- Opening Delimiter -
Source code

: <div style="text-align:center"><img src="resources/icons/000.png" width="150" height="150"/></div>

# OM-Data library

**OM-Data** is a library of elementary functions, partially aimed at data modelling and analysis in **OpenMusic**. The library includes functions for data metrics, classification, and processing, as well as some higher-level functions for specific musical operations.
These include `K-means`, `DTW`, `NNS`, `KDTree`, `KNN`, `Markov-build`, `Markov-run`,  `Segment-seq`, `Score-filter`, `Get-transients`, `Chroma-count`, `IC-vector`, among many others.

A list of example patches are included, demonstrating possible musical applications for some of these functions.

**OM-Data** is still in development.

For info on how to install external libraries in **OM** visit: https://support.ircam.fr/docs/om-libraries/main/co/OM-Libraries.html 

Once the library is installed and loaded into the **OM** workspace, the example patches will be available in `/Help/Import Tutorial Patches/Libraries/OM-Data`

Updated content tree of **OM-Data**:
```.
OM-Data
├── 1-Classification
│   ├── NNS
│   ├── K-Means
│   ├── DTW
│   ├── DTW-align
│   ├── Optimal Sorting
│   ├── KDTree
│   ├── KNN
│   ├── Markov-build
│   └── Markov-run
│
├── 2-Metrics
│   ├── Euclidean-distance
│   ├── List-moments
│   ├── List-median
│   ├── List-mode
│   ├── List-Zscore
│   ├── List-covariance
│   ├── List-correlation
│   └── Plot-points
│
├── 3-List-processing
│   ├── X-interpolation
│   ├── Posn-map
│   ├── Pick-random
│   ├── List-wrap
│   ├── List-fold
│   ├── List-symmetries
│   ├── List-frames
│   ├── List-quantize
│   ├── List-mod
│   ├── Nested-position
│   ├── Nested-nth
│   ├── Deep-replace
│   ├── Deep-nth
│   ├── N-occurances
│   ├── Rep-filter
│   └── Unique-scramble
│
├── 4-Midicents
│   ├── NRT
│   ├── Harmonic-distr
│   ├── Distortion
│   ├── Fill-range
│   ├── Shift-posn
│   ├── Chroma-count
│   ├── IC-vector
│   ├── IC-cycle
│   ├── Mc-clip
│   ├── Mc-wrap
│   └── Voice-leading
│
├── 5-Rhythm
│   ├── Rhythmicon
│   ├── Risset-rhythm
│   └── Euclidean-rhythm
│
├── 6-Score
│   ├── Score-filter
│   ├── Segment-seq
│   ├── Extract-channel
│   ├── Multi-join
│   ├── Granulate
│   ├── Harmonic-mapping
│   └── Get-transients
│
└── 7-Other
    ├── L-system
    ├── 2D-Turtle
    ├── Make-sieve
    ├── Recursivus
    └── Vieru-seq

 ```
- Closing Delimiter -
» **EXERCISE DETAILS**
In the material above, please find every line that includes the word "processing" and copy it.

» **WRITTEN RESPONSE**
**OM-Data** is a library of elementary functions, partially aimed at data modelling and analysis in **OpenMusic**. The library includes functions for data metrics, classification, and processing, as well as some higher-level functions for specific musical operations.
├── 3-List-processing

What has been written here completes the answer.